Once IntelliJ boots up, you will be prompted to create a new project. Make sure to select Gradle on the left hand side. Your Java version should be selected at the top.
On the next screen, enter in a GroupId. GroupId’s should have the following format:
ArtifactId is the name of your project when it is compiled into a jarfile (Java ARchive) which is how many Java class files are packaged up together in a single file. (Consider it analogous to a zip archive.)
Give your project an artifact id that is concise. You can utilize hyphens to separate words. Examples:
You can leave the version number as it currently is for now and hit next. On the next screen, your screen should look like this.

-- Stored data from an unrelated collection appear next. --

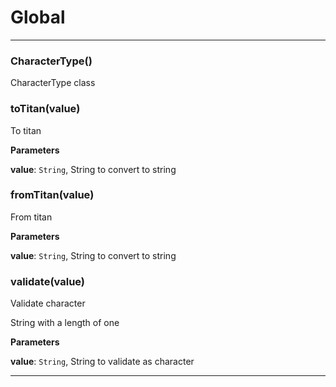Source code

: # Global





* * *

### CharacterType() 

CharacterType class



### toTitan(value) 

To titan

**Parameters**

**value**: `String`, String to convert to string



### fromTitan(value) 

From titan

**Parameters**

**value**: `String`, String to convert to string



### validate(value) 

Validate character

String with a length of one

**Parameters**

**value**: `String`, String to validate as character




* * *










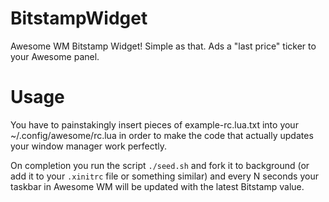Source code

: BitstampWidget
==============

Awesome WM Bitstamp Widget! Simple as that. Ads a "last price" ticker to your Awesome panel.


Usage
==============

You have to painstakingly insert pieces of example-rc.lua.txt into your ~/.config/awesome/rc.lua in order to make the code that actually updates your window manager work perfectly.

On completion you run the script `./seed.sh` and fork it to background (or add it to your `.xinitrc` file or something similar) and every N seconds your taskbar in Awesome WM will be updated with the latest Bitstamp value.
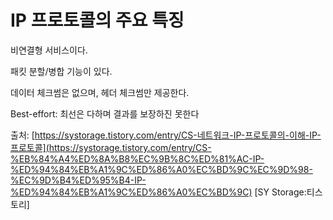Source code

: # IP 프로토콜의 주요 특징

비연결형 서비스이다.

패킷 분할/병합 기능이 있다.

데이터 체크썸은 없으며, 헤더 체크썸만 제공한다.

Best-effort: 최선은 다하며 결과를 보장하진 못한다

출처: [https://systorage.tistory.com/entry/CS-네트워크-IP-프로토콜의-이해-IP-프로토콜](https://systorage.tistory.com/entry/CS-%EB%84%A4%ED%8A%B8%EC%9B%8C%ED%81%AC-IP-%ED%94%84%EB%A1%9C%ED%86%A0%EC%BD%9C%EC%9D%98-%EC%9D%B4%ED%95%B4-IP-%ED%94%84%EB%A1%9C%ED%86%A0%EC%BD%9C) [SY Storage:티스토리]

Click through and select finish. After a few moments your project will be displayed. Take a minute to poke around and familiarize yourself with the structure of your app. (Your main class file will go in src/main/java)
As you begin to write your code, you will see the automatic syntax highlighting (in form of a red squiggly line) that appears whenever there are syntax inconsistencies in your code. If you hover over the red squiggly line or red bar on the side, you will see information provided about which errors were picked up by the linter (code checker).
As you learned in Intro, we don't need to add every single file to our Git repository. For instance, we don't need to track the files inside of the build directory, because their contents are simply compiled from our source code (.java files). When someone clones down our project, they'll re-compile their own build files on their own machine using the source code. So, we can use a .gitignore file to exclude this content from our Git repository.
We also don't need the .gradle directory, as those are files that will also be generated by gradle. .idea files are generated by IntelliJ - these also get regenerated every time, so we do not need to track them.
In order to easily create a handy .gitignore file, locate the Terminal within IntelliJ, where you can run commands such as
$ touch .gitignore and other commands you are familiar with from command line work.
Create a .gitignore file now, and then
$ atom .gitignore to open the file in atom for easy editing.
You can use this link to easily create your .gitignore file. Note: You may need to add additional exclusions, such as:
build/ .gradle/ .idea/ gradle/ gradlew* settings.gradle
But please be sure to not exclude your build.gradle file from git tracking - it is an important file our projects require. We'll go into more detail about what the build.gradlefile does very soon.
You can also use the built in terminal to run
$ git init, add and commit changes as usual.
Once you're ready to share your project on GitHub, you may use options built directly into the IntelliJ GUI to do so if you would like. Select the VCS menu option, then Import into Version Control and Share Project on Github:
After selecting this option, you should be prompted to provide your GitHub login information:
Then, after logging in, you should be provided another popup window. Here, you can choose your GitHub repository's name and description, as well as the name of the remote URL:
Whenever you're ready, select Share to push the project to GitHub.
Do note that you may also use the Terminal in IntelliJ to use the same Git commands you've been executing in the command line to track projects for previous courses. (ie:
git remote add,
git push, etc.)
You are not required to use the IntelliJ GUI options to create, configure, and push to a GitHub repository, as described above. This is simply another option provided by IntelliJ. Choose the workflow that you are most comfortable with, and are likely to commit most frequently and reliably. (Your teacher uses the command line option only because it feels most familiar.)
While at Epicodus we will continue to use pivotal-git-scripts to give both partners credit for their commits. You can use the terminal to include and configure our .pairs file, and run commands to commit as a pair, as we've done in previous courses at Epicodus.